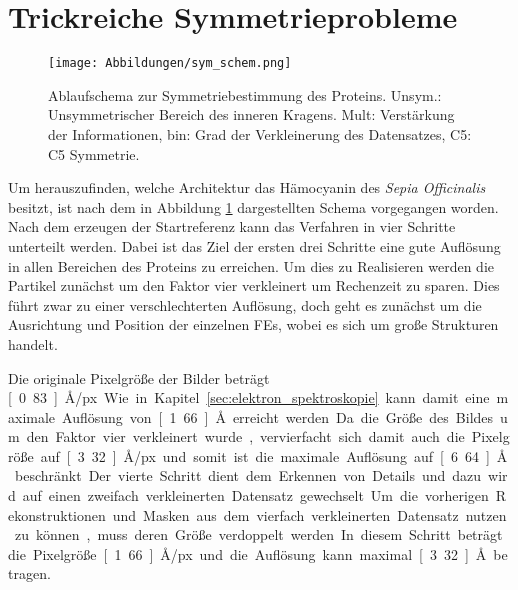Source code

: \section{Trickreiche Symmetrieprobleme} %
\label{sec:symmetrieproblem}

\begin{figure}
	\texttt{[image: Abbildungen/sym\_schem.png]}
	\caption[Ablaufschema zur Symmetriebestimmung]{Ablaufschema zur Symmetriebestimmung des Proteins. Unsym.: Unsymmetrischer Bereich des inneren Kragens. Mult: Verstärkung der Informationen, bin: Grad der Verkleinerung des Datensatzes, C5: C5 Symmetrie.}
	\label{symmi}
\end{figure}

Um herauszufinden, welche Architektur das Hämocyanin des \textit{Sepia Officinalis} besitzt, ist nach dem in Abbildung \ref{symmi} dargestellten Schema vorgegangen worden.
Nach dem erzeugen der Startreferenz kann das Verfahren in vier Schritte unterteilt werden.
Dabei ist das Ziel der ersten drei Schritte eine gute Auflösung in allen Bereichen des Proteins zu erreichen.
Um dies zu Realisieren werden die Partikel zunächst um den Faktor vier verkleinert um Rechenzeit zu sparen.
Dies führt zwar zu einer verschlechterten Auflösung, doch geht es zunächst um die Ausrichtung und Position der einzelnen FEs, wobei es sich um große Strukturen handelt.

Die originale Pixelgröße der Bilder beträgt \unit[0.83]{\AA/px}.
Wie in Kapitel \ref{sec:elektron_spektroskopie} kann damit eine maximale Auflösung von \unit[1.66]{\AA} erreicht werden.
Da die Größe des Bildes um den Faktor vier verkleinert wurde, vervierfacht sich damit auch die Pixelgröße auf \unit[3.32]{\AA/px} und somit ist die maximale Auflösung auf \unit[6.64]{\AA} beschränkt.

Der vierte Schritt dient dem Erkennen von Details und dazu wird auf einen zweifach verkleinerten Datensatz gewechselt.
Um die vorherigen Rekonstruktionen und Masken aus dem vierfach verkleinerten Datensatz nutzen zu können, muss deren Größe verdoppelt werden.
In diesem Schritt beträgt die Pixelgröße \unit[1.66]{\AA/px} und die Auflösung kann maximal \unit[3.32]{\AA} betragen.

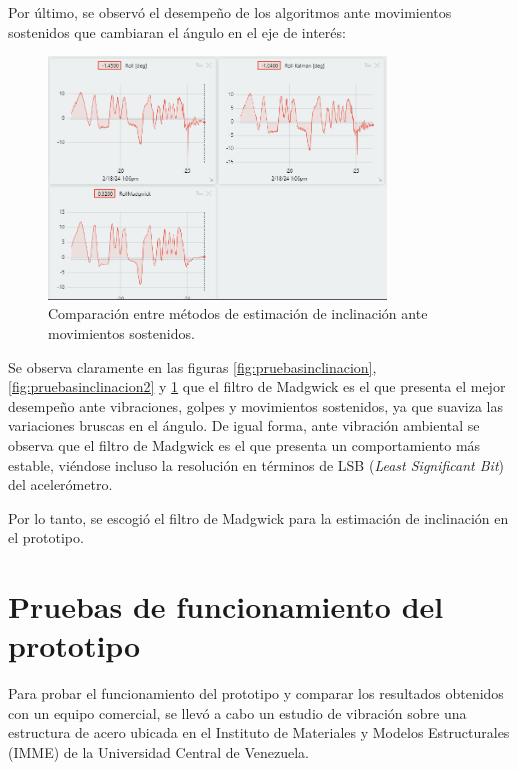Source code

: Por último, se observó el desempeño de los algoritmos ante movimientos sostenidos que cambiaran el ángulo en el eje de interés:

\begin{figure}[H]
    \centering
    \includegraphics[width = 0.8\textwidth]{imagenes/cap3_resultados/Pruebas ACL/Inclinacion/Comparacion M1 M2 M3 (Maggwick) ante movimiento aleatorios.png}
    \caption{Comparación entre métodos de estimación de inclinación ante movimientos sostenidos.}
    \label{fig:pruebasinclinacion3}
\end{figure}

Se observa claramente en las figuras \ref{fig:pruebasinclinacion}, \ref{fig:pruebasinclinacion2} y \ref{fig:pruebasinclinacion3} que el filtro de Madgwick es el que presenta el mejor desempeño ante vibraciones, golpes y movimientos sostenidos, ya que suaviza las variaciones bruscas en el ángulo. De igual forma, ante vibración ambiental se observa que el filtro de Madgwick es el que presenta un comportamiento más estable, viéndose incluso la resolución en términos de LSB (\textit{Least Significant Bit}) del acelerómetro.

Por lo tanto, se escogió el filtro de Madgwick para la estimación de inclinación en el prototipo.

\section{Pruebas de funcionamiento del prototipo}

Para probar el funcionamiento del prototipo y comparar los resultados obtenidos con un equipo comercial, se llevó a cabo un estudio de vibración sobre una estructura de acero ubicada en el Instituto de Materiales y Modelos Estructurales (IMME) de la Universidad Central de Venezuela.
----------------
WHAT IS NEEDED: Scan the data above for the word "zunächst" and report every line where it is found.

SOLUTION TO THIS PROBLEM:
Um dies zu Realisieren werden die Partikel zunächst um den Faktor vier verkleinert um Rechenzeit zu sparen.
Dies führt zwar zu einer verschlechterten Auflösung, doch geht es zunächst um die Ausrichtung und Position der einzelnen FEs, wobei es sich um große Strukturen handelt.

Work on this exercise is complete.